47. The item was voted on and endorsed.

PWSC(97-98)115 35MM Tuen Mun Hospital - relocation of polyclinic

48. Dr LEONG Che-hung and Dr TANG Siu-tong declared an interest as Chairman of the Tuen Mun Hospital (TMH) Governing Committee and a member of that Committee, respectively.

49. Noting that the provision of 225 carparking spaces under this project could not make up the present shortfall of 300 carparking spaces at TMH, a member enquired as to how the inadequacy might be addressed. DD(HPD)/HA advised that due to the constraints of the site, only 225 additional carparking spaces could be provided. Opportunities would be sought to increase the provision in future, possibly by increasing the number of parking spaces in the existing open area at TMH. This open area was reserved for future expansion of the hospital under the original development plan. HA would consider utilizing this area to meet the development needs of the hospital.

50. In reply to members’ enquiries, DD(HPD)/HA advised the following -

  1. In the original planning for TMH, provision had been made for its subsequent expansion. The proposed polyclinic however was not designed for future expansion vertically.

  2. The new polyclinic could be commissioned some six months after the completion of the construction works.
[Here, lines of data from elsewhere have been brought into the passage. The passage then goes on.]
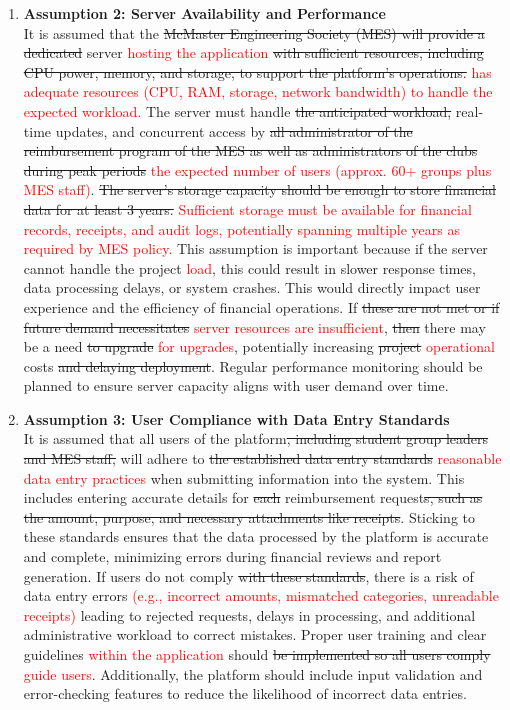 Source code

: \documentclass{article}
\begin{document}
\begin{enumerate}
    \item \textbf{Assumption 2: Server Availability and Performance} \\
    It is assumed that the \sout{McMaster Engineering Society (MES) will provide a dedicated} server \textcolor{red}{hosting the application} \sout{with sufficient resources, including CPU power, memory, and storage, to support the platform's operations.} \textcolor{red}{has adequate resources (CPU, RAM, storage, network bandwidth) to handle the expected workload.} The server must handle \sout{the anticipated workload,} real-time updates, and concurrent access by \sout{all administrator of the reimbursement program of the MES as well as administrators of the clubs during peak periods} \textcolor{red}{the expected number of users (approx. 60+ groups plus MES staff)}. \sout{The server's storage capacity should be enough to store financial data for at least 3 years.} \textcolor{red}{Sufficient storage must be available for financial records, receipts, and audit logs, potentially spanning multiple years as required by MES policy.} This assumption is important because if the server cannot handle the project \textcolor{red}{load}, this could result in slower response times, data processing delays, or system crashes. This would directly impact user experience and the efficiency of financial operations. If \sout{these are not met or if future demand necessitates} \textcolor{red}{server resources are insufficient}, \sout{then} there may be a need \sout{to upgrade} \textcolor{red}{for upgrades}, potentially increasing \sout{project} \textcolor{red}{operational} costs \sout{and delaying deployment}. Regular performance monitoring should be planned to ensure server capacity aligns with user demand over time.

    \item \textbf{Assumption 3: User Compliance with Data Entry Standards} \\
    It is assumed that all users of the platform\sout{, including student group leaders and MES staff,} will adhere to \sout{the established data entry standards} \textcolor{red}{reasonable data entry practices} when submitting information into the system. This includes entering accurate details for \sout{each} reimbursement request\sout{s, such as the amount, purpose, and necessary attachments like receipts}. Sticking to these standards ensures that the data processed by the platform is accurate and complete, minimizing errors during financial reviews and report generation. If users do not comply \sout{with these standards}, there is a risk of data entry errors \textcolor{red}{(e.g., incorrect amounts, mismatched categories, unreadable receipts)} leading to rejected requests, delays in processing, and additional administrative workload to correct mistakes. Proper user training and clear guidelines \textcolor{red}{within the application} should \sout{be implemented so all users comply} \textcolor{red}{guide users}. Additionally, the platform should include input validation and error-checking features to reduce the likelihood of incorrect data entries.


\end{enumerate}
\end{document}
  3. The existing Tuen Mun Polyclinic might be converted into an out-patient eye clinic which was lacking in the district.
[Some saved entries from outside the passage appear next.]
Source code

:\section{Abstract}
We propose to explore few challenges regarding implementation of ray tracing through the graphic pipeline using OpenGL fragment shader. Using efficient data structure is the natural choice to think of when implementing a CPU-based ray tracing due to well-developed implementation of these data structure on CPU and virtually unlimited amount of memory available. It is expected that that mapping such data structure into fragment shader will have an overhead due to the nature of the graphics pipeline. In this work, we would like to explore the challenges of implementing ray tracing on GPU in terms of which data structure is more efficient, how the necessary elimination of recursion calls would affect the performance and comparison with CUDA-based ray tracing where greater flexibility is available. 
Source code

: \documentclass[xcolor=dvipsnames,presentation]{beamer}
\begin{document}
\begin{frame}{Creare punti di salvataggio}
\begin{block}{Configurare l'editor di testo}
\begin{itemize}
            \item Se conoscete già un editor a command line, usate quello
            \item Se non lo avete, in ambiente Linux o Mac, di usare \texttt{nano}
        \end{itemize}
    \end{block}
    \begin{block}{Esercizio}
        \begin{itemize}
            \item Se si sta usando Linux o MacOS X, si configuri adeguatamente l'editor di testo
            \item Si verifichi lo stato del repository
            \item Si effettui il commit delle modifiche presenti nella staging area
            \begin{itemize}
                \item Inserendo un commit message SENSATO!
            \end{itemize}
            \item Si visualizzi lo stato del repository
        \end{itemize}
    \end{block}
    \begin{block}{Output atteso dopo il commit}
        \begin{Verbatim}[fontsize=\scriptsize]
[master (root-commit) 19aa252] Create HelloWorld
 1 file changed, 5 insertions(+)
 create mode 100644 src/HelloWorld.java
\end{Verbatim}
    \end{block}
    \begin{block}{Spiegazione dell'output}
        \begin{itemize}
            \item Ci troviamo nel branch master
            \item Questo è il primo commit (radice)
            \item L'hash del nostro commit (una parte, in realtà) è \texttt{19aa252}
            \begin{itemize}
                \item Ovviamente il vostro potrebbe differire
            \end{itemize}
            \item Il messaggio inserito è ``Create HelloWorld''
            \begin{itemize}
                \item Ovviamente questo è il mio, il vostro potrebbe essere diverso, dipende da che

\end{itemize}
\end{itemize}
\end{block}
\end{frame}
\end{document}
51. As the polyclinic complex would be built on the existing soccer pitch at TMH, some members expressed concern about the provision of replacement recreational facilities for hospital staff and patients. DD(HPD)/HA responded that under the original planning scheme, the soccer pitch was intended for use by staff living in the staff quarters at TMH. As a result of the revised quartering policy, most of the staff at TMH no longer lived in the staff quarters and the soccer pitch was seldom used. There were multi-purpose rooms in the hospital for use by both staff and patients for indoor recreational activities.

52. The item was voted on and endorsed.

PWSC(97-98)121 36MM Hospital improvement programme, phase III - improvement to eight public hospitals (DKCH, GH, KWH, NLH, OLMH, TWH, UCH and YCH)

53. The Administration agreed in response to a member to provide information on the most recently completed improvement works in each of the eight hospitals, including the cost and the completion date. Admin

54. The item was voted on and endorsed.

Revision in scope/approved estimate of projects in Category A


PWSC(97-98)108 87CL Shek Wu Hui development, package 4, engineering works

55. Addressing a member's concern about the repeated revisions of the project estimate, DTD explained that changes in the project scope and requirements and inflation were the main reasons. The project was upgraded to Category A in 1977. The initial project estimate and its revised estimates, the latest approved in 1989, were calculated at current prices without provision for inflation adjustment. In fact, a major portion of the proposed increase in the project estimate was due to inflation.

56. The Administration undertook to confirm the date for introduction of Money-of-the-Day estimates for public works proposals. Admin

57. The item was voted on and endorsed.

58. The Subcommittee was adjourned at 12:45 pm.